-------- Data listing

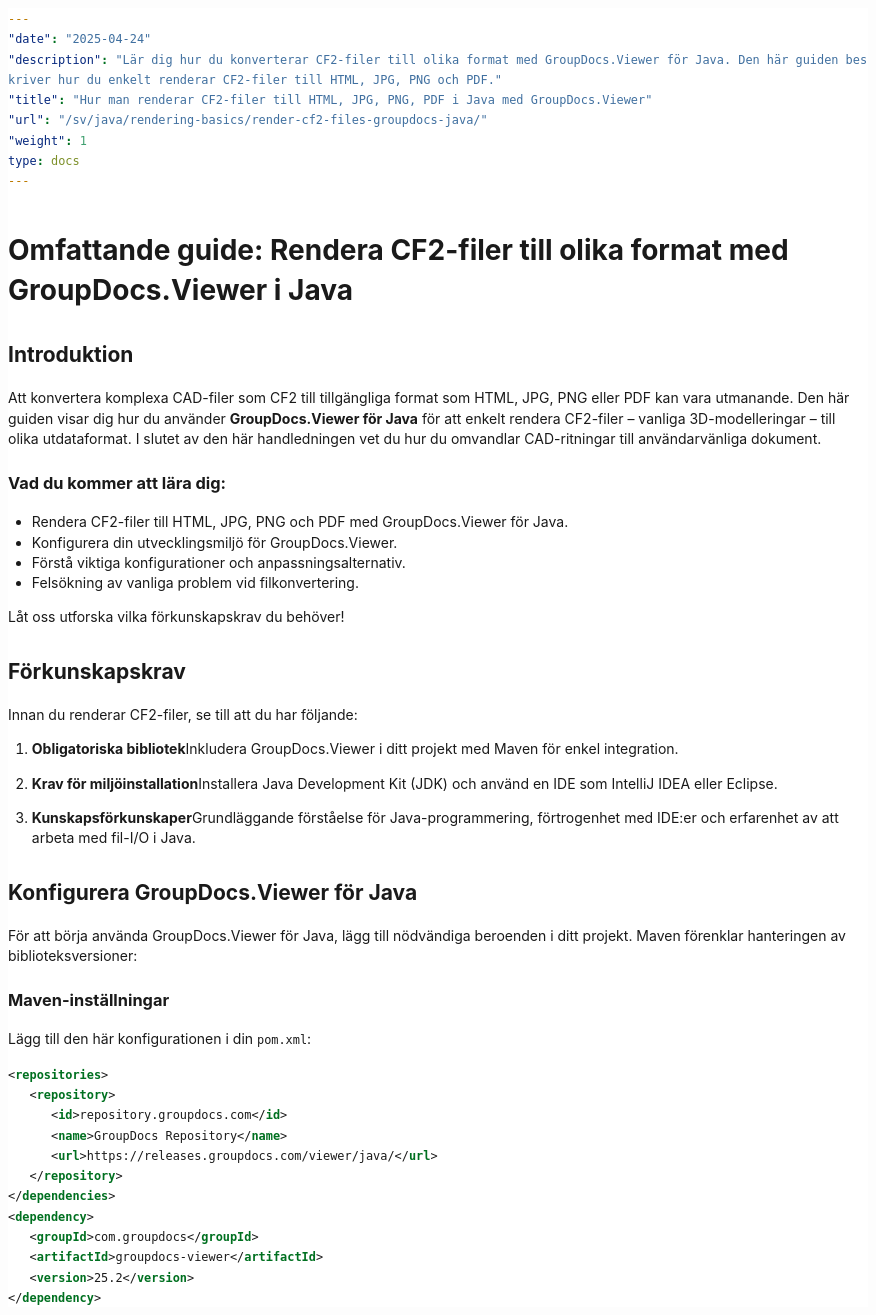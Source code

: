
 ```yaml
---
"date": "2025-04-24"
"description": "Lär dig hur du konverterar CF2-filer till olika format med GroupDocs.Viewer för Java. Den här guiden beskriver hur du enkelt renderar CF2-filer till HTML, JPG, PNG och PDF."
"title": "Hur man renderar CF2-filer till HTML, JPG, PNG, PDF i Java med GroupDocs.Viewer"
"url": "/sv/java/rendering-basics/render-cf2-files-groupdocs-java/"
"weight": 1
type: docs
---
```

# Omfattande guide: Rendera CF2-filer till olika format med GroupDocs.Viewer i Java

## Introduktion

Att konvertera komplexa CAD-filer som CF2 till tillgängliga format som HTML, JPG, PNG eller PDF kan vara utmanande. Den här guiden visar dig hur du använder **GroupDocs.Viewer för Java** för att enkelt rendera CF2-filer – vanliga 3D-modelleringar – till olika utdataformat. I slutet av den här handledningen vet du hur du omvandlar CAD-ritningar till användarvänliga dokument.

### Vad du kommer att lära dig:
- Rendera CF2-filer till HTML, JPG, PNG och PDF med GroupDocs.Viewer för Java.
- Konfigurera din utvecklingsmiljö för GroupDocs.Viewer.
- Förstå viktiga konfigurationer och anpassningsalternativ.
- Felsökning av vanliga problem vid filkonvertering.

Låt oss utforska vilka förkunskapskrav du behöver!

## Förkunskapskrav

Innan du renderar CF2-filer, se till att du har följande:
1. **Obligatoriska bibliotek**Inkludera GroupDocs.Viewer i ditt projekt med Maven för enkel integration.
   
2. **Krav för miljöinstallation**Installera Java Development Kit (JDK) och använd en IDE som IntelliJ IDEA eller Eclipse.

3. **Kunskapsförkunskaper**Grundläggande förståelse för Java-programmering, förtrogenhet med IDE:er och erfarenhet av att arbeta med fil-I/O i Java.

## Konfigurera GroupDocs.Viewer för Java

För att börja använda GroupDocs.Viewer för Java, lägg till nödvändiga beroenden i ditt projekt. Maven förenklar hanteringen av biblioteksversioner:

### Maven-inställningar
Lägg till den här konfigurationen i din `pom.xml`:
```xml
<repositories>
   <repository>
      <id>repository.groupdocs.com</id>
      <name>GroupDocs Repository</name>
      <url>https://releases.groupdocs.com/viewer/java/</url>
   </repository>
</dependencies>
<dependency>
   <groupId>com.groupdocs</groupId>
   <artifactId>groupdocs-viewer</artifactId>
   <version>25.2</version>
</dependency>
```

----------------

**Your objective:** The data shown above must be printed again exactly, with no images included.

**Output of the exercise:**
Source code

:
 ```yaml
---
"date": "2025-04-24"
"description": "Lär dig hur du konverterar CF2-filer till olika format med GroupDocs.Viewer för Java. Den här guiden beskriver hur du enkelt renderar CF2-filer till HTML, JPG, PNG och PDF."
"title": "Hur man renderar CF2-filer till HTML, JPG, PNG, PDF i Java med GroupDocs.Viewer"
"url": "/sv/java/rendering-basics/render-cf2-files-groupdocs-java/"
"weight": 1
type: docs
---
```

# Omfattande guide: Rendera CF2-filer till olika format med GroupDocs.Viewer i Java

## Introduktion

Att konvertera komplexa CAD-filer som CF2 till tillgängliga format som HTML, JPG, PNG eller PDF kan vara utmanande. Den här guiden visar dig hur du använder **GroupDocs.Viewer för Java** för att enkelt rendera CF2-filer – vanliga 3D-modelleringar – till olika utdataformat. I slutet av den här handledningen vet du hur du omvandlar CAD-ritningar till användarvänliga dokument.

### Vad du kommer att lära dig:
- Rendera CF2-filer till HTML, JPG, PNG och PDF med GroupDocs.Viewer för Java.
- Konfigurera din utvecklingsmiljö för GroupDocs.Viewer.
- Förstå viktiga konfigurationer och anpassningsalternativ.
- Felsökning av vanliga problem vid filkonvertering.

Låt oss utforska vilka förkunskapskrav du behöver!

## Förkunskapskrav

Innan du renderar CF2-filer, se till att du har följande:
1. **Obligatoriska bibliotek**Inkludera GroupDocs.Viewer i ditt projekt med Maven för enkel integration.
   
2. **Krav för miljöinstallation**Installera Java Development Kit (JDK) och använd en IDE som IntelliJ IDEA eller Eclipse.

3. **Kunskapsförkunskaper**Grundläggande förståelse för Java-programmering, förtrogenhet med IDE:er och erfarenhet av att arbeta med fil-I/O i Java.

## Konfigurera GroupDocs.Viewer för Java

För att börja använda GroupDocs.Viewer för Java, lägg till nödvändiga beroenden i ditt projekt. Maven förenklar hanteringen av biblioteksversioner:

### Maven-inställningar
Lägg till den här konfigurationen i din `pom.xml`:
```xml
<repositories>
   <repository>
      <id>repository.groupdocs.com</id>
      <name>GroupDocs Repository</name>
      <url>https://releases.groupdocs.com/viewer/java/</url>
   </repository>
</dependencies>
<dependency>
   <groupId>com.groupdocs</groupId>
   <artifactId>groupdocs-viewer</artifactId>
   <version>25.2</version>
</dependency>
```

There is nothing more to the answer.